WHAT YOU NEED TO DO: Write the entries below out again without a single difference.

MATERIAL TO PROCESS:

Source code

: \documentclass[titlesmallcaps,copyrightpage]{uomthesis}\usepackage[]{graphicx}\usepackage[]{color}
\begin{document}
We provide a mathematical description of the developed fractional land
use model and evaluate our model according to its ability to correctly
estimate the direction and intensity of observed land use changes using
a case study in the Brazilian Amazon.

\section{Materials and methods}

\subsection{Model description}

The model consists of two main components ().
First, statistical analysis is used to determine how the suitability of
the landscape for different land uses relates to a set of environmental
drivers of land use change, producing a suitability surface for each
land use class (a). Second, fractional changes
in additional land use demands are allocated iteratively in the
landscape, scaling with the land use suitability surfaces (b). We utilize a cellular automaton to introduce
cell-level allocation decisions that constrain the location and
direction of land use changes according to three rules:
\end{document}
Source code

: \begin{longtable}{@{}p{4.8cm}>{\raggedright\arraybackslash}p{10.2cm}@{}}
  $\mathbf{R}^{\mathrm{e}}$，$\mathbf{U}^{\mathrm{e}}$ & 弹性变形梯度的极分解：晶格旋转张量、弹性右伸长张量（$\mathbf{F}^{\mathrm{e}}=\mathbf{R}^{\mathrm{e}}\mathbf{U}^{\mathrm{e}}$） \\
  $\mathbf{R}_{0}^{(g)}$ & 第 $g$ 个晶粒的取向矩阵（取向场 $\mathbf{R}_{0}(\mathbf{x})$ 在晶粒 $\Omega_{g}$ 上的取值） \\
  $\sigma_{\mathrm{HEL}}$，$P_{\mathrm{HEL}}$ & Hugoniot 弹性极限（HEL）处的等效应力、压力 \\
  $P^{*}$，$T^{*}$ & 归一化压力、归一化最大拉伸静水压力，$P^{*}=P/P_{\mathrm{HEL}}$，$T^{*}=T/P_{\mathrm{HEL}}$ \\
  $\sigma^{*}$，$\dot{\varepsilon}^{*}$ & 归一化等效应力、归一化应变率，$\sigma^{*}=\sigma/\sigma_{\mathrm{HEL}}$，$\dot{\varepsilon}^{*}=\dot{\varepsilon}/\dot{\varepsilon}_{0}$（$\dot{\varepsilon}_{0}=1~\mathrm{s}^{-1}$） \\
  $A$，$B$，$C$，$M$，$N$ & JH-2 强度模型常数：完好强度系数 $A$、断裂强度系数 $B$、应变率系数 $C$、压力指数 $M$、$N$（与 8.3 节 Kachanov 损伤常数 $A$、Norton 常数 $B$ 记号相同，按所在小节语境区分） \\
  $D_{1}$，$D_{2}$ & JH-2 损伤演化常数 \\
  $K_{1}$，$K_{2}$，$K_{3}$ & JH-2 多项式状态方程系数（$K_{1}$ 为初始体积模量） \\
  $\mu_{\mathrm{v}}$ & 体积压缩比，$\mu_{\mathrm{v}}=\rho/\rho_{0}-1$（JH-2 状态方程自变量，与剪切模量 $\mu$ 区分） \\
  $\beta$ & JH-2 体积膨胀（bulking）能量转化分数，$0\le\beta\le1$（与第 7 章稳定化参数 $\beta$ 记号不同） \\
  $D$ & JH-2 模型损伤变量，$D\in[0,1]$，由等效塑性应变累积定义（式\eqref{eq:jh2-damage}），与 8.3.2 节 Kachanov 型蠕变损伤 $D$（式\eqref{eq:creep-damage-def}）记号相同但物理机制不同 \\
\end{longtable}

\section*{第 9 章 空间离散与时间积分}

YOUR RESPONSE:
Source code

: \documentclass[titlesmallcaps,copyrightpage]{uomthesis}\usepackage[]{graphicx}\usepackage[]{color}
\begin{document}
We provide a mathematical description of the developed fractional land
use model and evaluate our model according to its ability to correctly
estimate the direction and intensity of observed land use changes using
a case study in the Brazilian Amazon.

\section{Materials and methods}

\subsection{Model description}

The model consists of two main components ().
First, statistical analysis is used to determine how the suitability of
the landscape for different land uses relates to a set of environmental
drivers of land use change, producing a suitability surface for each
land use class (a). Second, fractional changes
in additional land use demands are allocated iteratively in the
landscape, scaling with the land use suitability surfaces (b). We utilize a cellular automaton to introduce
cell-level allocation decisions that constrain the location and
direction of land use changes according to three rules:
\end{document}
Source code

: \begin{longtable}{@{}p{4.8cm}>{\raggedright\arraybackslash}p{10.2cm}@{}}
  $\mathbf{R}^{\mathrm{e}}$，$\mathbf{U}^{\mathrm{e}}$ & 弹性变形梯度的极分解：晶格旋转张量、弹性右伸长张量（$\mathbf{F}^{\mathrm{e}}=\mathbf{R}^{\mathrm{e}}\mathbf{U}^{\mathrm{e}}$） \\
  $\mathbf{R}_{0}^{(g)}$ & 第 $g$ 个晶粒的取向矩阵（取向场 $\mathbf{R}_{0}(\mathbf{x})$ 在晶粒 $\Omega_{g}$ 上的取值） \\
  $\sigma_{\mathrm{HEL}}$，$P_{\mathrm{HEL}}$ & Hugoniot 弹性极限（HEL）处的等效应力、压力 \\
  $P^{*}$，$T^{*}$ & 归一化压力、归一化最大拉伸静水压力，$P^{*}=P/P_{\mathrm{HEL}}$，$T^{*}=T/P_{\mathrm{HEL}}$ \\
  $\sigma^{*}$，$\dot{\varepsilon}^{*}$ & 归一化等效应力、归一化应变率，$\sigma^{*}=\sigma/\sigma_{\mathrm{HEL}}$，$\dot{\varepsilon}^{*}=\dot{\varepsilon}/\dot{\varepsilon}_{0}$（$\dot{\varepsilon}_{0}=1~\mathrm{s}^{-1}$） \\
  $A$，$B$，$C$，$M$，$N$ & JH-2 强度模型常数：完好强度系数 $A$、断裂强度系数 $B$、应变率系数 $C$、压力指数 $M$、$N$（与 8.3 节 Kachanov 损伤常数 $A$、Norton 常数 $B$ 记号相同，按所在小节语境区分） \\
  $D_{1}$，$D_{2}$ & JH-2 损伤演化常数 \\
  $K_{1}$，$K_{2}$，$K_{3}$ & JH-2 多项式状态方程系数（$K_{1}$ 为初始体积模量） \\
  $\mu_{\mathrm{v}}$ & 体积压缩比，$\mu_{\mathrm{v}}=\rho/\rho_{0}-1$（JH-2 状态方程自变量，与剪切模量 $\mu$ 区分） \\
  $\beta$ & JH-2 体积膨胀（bulking）能量转化分数，$0\le\beta\le1$（与第 7 章稳定化参数 $\beta$ 记号不同） \\
  $D$ & JH-2 模型损伤变量，$D\in[0,1]$，由等效塑性应变累积定义（式\eqref{eq:jh2-damage}），与 8.3.2 节 Kachanov 型蠕变损伤 $D$（式\eqref{eq:creep-damage-def}）记号相同但物理机制不同 \\
\end{longtable}

\section*{第 9 章 空间离散与时间积分}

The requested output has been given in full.